Livros a até R$ 10: um balanço do programa da FBN e o anúncio da nova fase
10/08/12 22:54Quem trabalha com políticas públicas costuma dizer que o mais difícil de ações na área cultural é manter a continuidade. Provam isso o programa de traduções de livros brasileiros para o exterior, com altos e baixos desde os anos 90 (atualmente em alta), e os editais das bolsas de criação literária da Funarte, que não circularam em 2011 e voltaram agora com alterações questionáveis.

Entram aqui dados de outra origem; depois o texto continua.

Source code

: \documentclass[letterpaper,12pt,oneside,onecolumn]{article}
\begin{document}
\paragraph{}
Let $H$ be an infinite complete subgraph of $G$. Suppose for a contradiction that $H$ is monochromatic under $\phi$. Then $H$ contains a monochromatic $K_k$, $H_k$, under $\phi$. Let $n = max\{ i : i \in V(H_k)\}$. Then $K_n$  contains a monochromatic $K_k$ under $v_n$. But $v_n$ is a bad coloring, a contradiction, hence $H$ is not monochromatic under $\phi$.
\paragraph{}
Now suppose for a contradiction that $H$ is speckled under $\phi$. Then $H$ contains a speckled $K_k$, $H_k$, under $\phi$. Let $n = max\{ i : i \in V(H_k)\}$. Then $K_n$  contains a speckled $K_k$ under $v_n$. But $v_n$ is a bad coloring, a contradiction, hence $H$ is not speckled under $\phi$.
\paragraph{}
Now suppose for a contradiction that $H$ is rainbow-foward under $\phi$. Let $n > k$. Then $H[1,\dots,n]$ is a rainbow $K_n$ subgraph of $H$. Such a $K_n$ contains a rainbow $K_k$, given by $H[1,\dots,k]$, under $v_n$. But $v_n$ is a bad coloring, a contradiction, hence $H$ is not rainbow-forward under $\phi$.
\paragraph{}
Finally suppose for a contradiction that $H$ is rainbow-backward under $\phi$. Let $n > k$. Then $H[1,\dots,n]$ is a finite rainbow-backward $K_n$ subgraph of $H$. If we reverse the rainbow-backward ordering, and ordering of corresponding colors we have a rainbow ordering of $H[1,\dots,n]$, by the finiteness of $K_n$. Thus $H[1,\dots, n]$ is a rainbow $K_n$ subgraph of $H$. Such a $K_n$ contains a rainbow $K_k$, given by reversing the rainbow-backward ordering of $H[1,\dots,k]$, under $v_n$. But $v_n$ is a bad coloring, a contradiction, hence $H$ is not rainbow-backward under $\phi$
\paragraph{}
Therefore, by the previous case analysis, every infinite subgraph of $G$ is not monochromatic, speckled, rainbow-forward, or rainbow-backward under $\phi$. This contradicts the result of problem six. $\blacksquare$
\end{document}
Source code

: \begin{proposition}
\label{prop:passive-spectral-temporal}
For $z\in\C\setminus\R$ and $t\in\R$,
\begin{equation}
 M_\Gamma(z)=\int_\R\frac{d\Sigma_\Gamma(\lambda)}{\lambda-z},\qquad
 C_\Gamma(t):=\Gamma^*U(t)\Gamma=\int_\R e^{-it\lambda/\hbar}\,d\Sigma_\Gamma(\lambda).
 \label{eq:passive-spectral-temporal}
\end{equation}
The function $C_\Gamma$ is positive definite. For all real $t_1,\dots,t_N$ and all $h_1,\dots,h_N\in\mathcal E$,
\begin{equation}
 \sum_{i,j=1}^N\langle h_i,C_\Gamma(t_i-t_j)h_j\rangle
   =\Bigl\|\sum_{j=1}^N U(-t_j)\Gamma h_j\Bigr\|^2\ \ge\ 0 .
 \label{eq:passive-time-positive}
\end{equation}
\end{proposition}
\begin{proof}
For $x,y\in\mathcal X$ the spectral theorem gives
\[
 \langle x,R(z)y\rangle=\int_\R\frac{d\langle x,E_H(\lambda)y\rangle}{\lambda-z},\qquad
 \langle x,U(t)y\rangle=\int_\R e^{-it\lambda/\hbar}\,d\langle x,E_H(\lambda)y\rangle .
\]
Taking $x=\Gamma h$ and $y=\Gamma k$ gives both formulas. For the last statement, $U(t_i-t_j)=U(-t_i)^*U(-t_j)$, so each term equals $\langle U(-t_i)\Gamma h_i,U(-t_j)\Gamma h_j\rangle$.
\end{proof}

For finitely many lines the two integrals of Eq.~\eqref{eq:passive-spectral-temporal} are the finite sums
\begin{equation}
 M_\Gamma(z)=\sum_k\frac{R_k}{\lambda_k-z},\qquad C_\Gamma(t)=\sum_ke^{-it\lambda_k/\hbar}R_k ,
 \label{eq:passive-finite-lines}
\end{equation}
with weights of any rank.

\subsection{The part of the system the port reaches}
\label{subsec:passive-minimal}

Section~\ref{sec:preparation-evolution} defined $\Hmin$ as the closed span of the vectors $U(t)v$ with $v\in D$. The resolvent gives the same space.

Acho que mais raro é uma instituição reconhecer falhas de um programa e usar isso para melhorá-lo. Então justiça seja feita à Biblioteca Nacional, que acaba de lançar a segunda fase de seu programa de livros de baixo preço. Algumas mudanças estavam previstas, outras foram pensadas pela percepção de problemas –boa parte noticiada no Painel das Letras.
A maior bandeira de Galeno Amorim quando assumiu a presidência da FBN, no começo do ano passado, soava tão interessante ao consumidor quanto deixava empresários do ramo de cabelo em pé: estimular a produção e comercialização do livro de modo que o preço final fosse R$ 10, isso envolvendo toda a cadeia produtiva, ou seja, editores, distribuidores e livreiros.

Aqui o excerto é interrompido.